Apalagi, pada masa ini, berbagai perubahan tubuh setelah melahirkan juga terjadi dan bisa berbeda ketimbang saat hamil.
Faktor-faktor lainnya, seperti kurang tidur atau lelah karena merawat bayi, juga memberikan tekanan emosional yang bisa menyebabkan baby blues atau bahkan depresi pascamelahirkan.
Oleh karena itu, bagi para wanita yang bekerja, cuti pada masa-masa ini bisa memberi Anda kesempatan untuk beristirahat, memulihkan diri, dan fokus merawat bayi Anda.
Cuti melahirkan juga turut menjaga kesehatan mental dan fisik ibu dan anak dengan cara:
- mengurangi risiko depresi pascamelahirkan,
- meningkatkan keterikatan ibu dan bayi,
- menurunkan risiko kematian bayi,
- menurunkan kemungkinan rawat inap pada ibu dan bayi,
- pemberian imunisasi bayi yang tepat waktu, serta
- meningkatkan keberhasilan masa menyusui.
Ketentuan dan kondisi cuti melahirkan di Indonesia
Sebelumnya, lama waktu cuti melahirkan yang diatur oleh Undang-Undang Nomor 13 Tahun 2003 tentang Ketenagakerjaan adalah tiga bulan.
Namun, ketentuan ini telah diperbarui dalam Rancangan Undang-Undang tentang Kesejahteraan Ibu dan Anak pada Fase Seribu Hari Pertama Kehidupan.

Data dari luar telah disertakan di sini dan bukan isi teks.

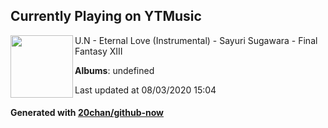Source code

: ## Currently Playing on YTMusic

[<img align="left" width="100" src="https://i.ytimg.com/vi/P6aWpZcL87w/hqdefault.jpg?sqp=-oaymwEWCMACELQBIAQqCghQEJADGFogjgJIWg&rs">](https://music.youtube.com/channel/UCNwEB7AK21mgzZclqJX8dKA)

U.N - Eternal Love (Instrumental) - Sayuri Sugawara - Final Fantasy XIII

**Albums**: undefined

Last updated at 08/03/2020 15:04

#### Generated with [20chan/github-now](https://github.com/20chan/github-now)


<!--
**20chan/20chan** is a ✨ _special_ ✨ repository because its `README.md` (this file) appears on your GitHub profile.

Here are some ideas to get you started:

- 🔭 I’m currently working on ...
- 🌱 I’m currently learning ...
- 👯 I’m looking to collaborate on ...
- 🤔 I’m looking for help with ...
- 💬 Ask me about ...
- 📫 How to reach me: ...
- 😄 Pronouns: ...
- ⚡ Fun fact: ...
-->
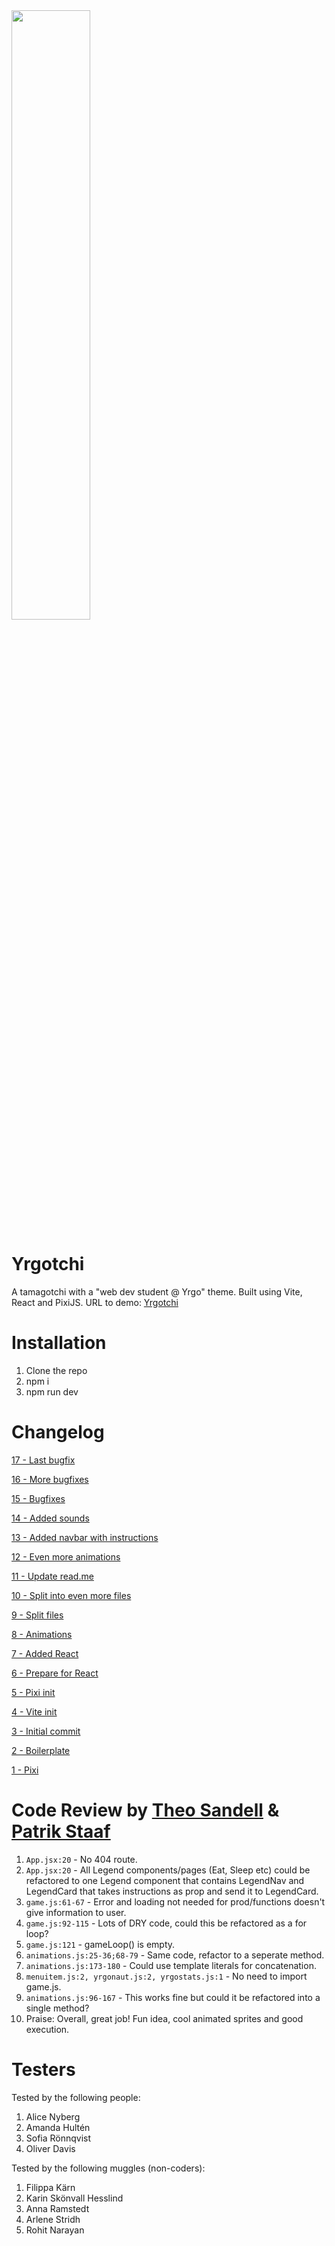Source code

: <img src="https://i.pinimg.com/originals/ec/bc/4e/ecbc4e4b004c14326431df7763044eb8.gif" width=50% height=50%>

# Yrgotchi

A tamagotchi with a "web dev student @ Yrgo" theme. Built using Vite, React and PixiJS.
URL to demo: [Yrgotchi](https://yrgotchi.netlify.app)

# Installation

1. Clone the repo
2. npm i
3. npm run dev

# Changelog


[17 - Last bugfix](https://github.com/agnesskonvall/playdate/pull/18)

[16 - More bugfixes](https://github.com/agnesskonvall/playdate/pull/17)

[15 - Bugfixes](https://github.com/agnesskonvall/playdate/pull/16)

[14 - Added sounds](https://github.com/agnesskonvall/playdate/pull/15)

[13 - Added navbar with instructions](https://github.com/agnesskonvall/playdate/pull/14)

[12 - Even more animations](https://github.com/agnesskonvall/playdate/pull/13)

[11 - Update read.me](https://github.com/agnesskonvall/playdate/pull/12)

[10 - Split into even more files](https://github.com/agnesskonvall/playdate/pull/11)

[9 - Split files](https://github.com/agnesskonvall/playdate/pull/10)

[8 - Animations](https://github.com/agnesskonvall/playdate/pull/8)

[7 - Added React](https://github.com/agnesskonvall/playdate/pull/7)

[6 - Prepare for React](https://github.com/agnesskonvall/playdate/pull/6)

[5 - Pixi init](https://github.com/agnesskonvall/playdate/pull/5)

[4 - Vite init](https://github.com/agnesskonvall/playdate/pull/4)

[3 - Initial commit](https://github.com/agnesskonvall/playdate/pull/3)

[2 - Boilerplate](https://github.com/agnesskonvall/playdate/pull/2)

[1 - Pixi](https://github.com/agnesskonvall/playdate/pull/1)

# Code Review by [Theo Sandell](https://github.com/theo0165) & [Patrik Staaf](https://github.com/patrikstaaf)

1. `App.jsx:20` - No 404 route.
2. `App.jsx:20` - All Legend components/pages (Eat, Sleep etc) could be refactored to one Legend component that contains LegendNav and LegendCard that takes instructions as prop and send it to LegendCard.
3. `game.js:61-67` - Error and loading not needed for prod/functions doesn't give information to user.
4. `game.js:92-115` - Lots of DRY code, could this be refactored as a for loop?
5. `game.js:121` - gameLoop() is empty.
6. `animations.js:25-36;68-79` - Same code, refactor to a seperate method.
7. `animations.js:173-180` - Could use template literals for concatenation.
8. `menuitem.js:2, yrgonaut.js:2, yrgostats.js:1` - No need to import game.js.
9. `animations.js:96-167` - This works fine but could it be refactored into a single method?
10. Praise: Overall, great job! Fun idea, cool animated sprites and good execution.


# Testers

Tested by the following people:

1. Alice Nyberg
2. Amanda Hultén
3. Sofia Rönnqvist
4. Oliver Davis

Tested by the following muggles (non-coders):

1. Filippa Kärn
2. Karin Skönvall Hesslind
3. Anna Ramstedt
4. Arlene Stridh
5. Rohit Narayan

Pada pasal 4 ayat (3) huruf a, disebutkan bahwa setiap ibu yang bekerja berhak mendapatkan cuti melahirkan sampai dengan enam bulan.
Cuti melahirkan diberikan paling singkat selama tiga bulan pertama dan paling lama tiga bulan berikutnya jika terdapat kondisi khusus yang dibuktikan dengan surat keterangan dokter.
Kondisi khusus tersebut meliputi:
- ibu yang mengalami masalah kesehatan, gangguan kesehatan, dan/atau komplikasi pascapersalinan atau keguguran; dan/atau
- anak yang dilahirkan mengalami masalah kesehatan, gangguan kesehatan, dan/atau komplikasi.
Ibu yang bekerja juga berhak mendapatkan kesempatan dan fasilitas yang layak untuk pelayanan kesehatan dan gizi serta melakukan laktasi selama waktu kerja.
Setiap pekerja/buruh wanita yang menggunakan hak waktu istirahat ini pun berhak mendapat upah penuh dan tidak boleh diberhentikan dari pekerjaannya.
Meskipun di Indonesia sudah ada aturan yang jelas untuk mengambil cuti melahirkan, pada kenyataannya, banyak karyawan serta pihak perusahaan yang tidak mengikuti aturan tersebut.
Ada yang baru mengambil cuti satu sampai dua minggu sebelum tanggal kelahiran, kemudian kembali bekerja ke kantor hanya dalam waktu sebulan setelah bersalin.
Fenomena ini sudah sangat marak, terutama di perusahaan-perusahaan yang tidak memberikan upah bagi karyawan yang mengambil cuti bersalin.
Hal ini juga kerap ditemui di berbagai perusahaan yang mengesampingkan kesetaraan gender. Akibatnya, keluarga dan bayi baru lahir kehilangan banyak waktu yang berharga.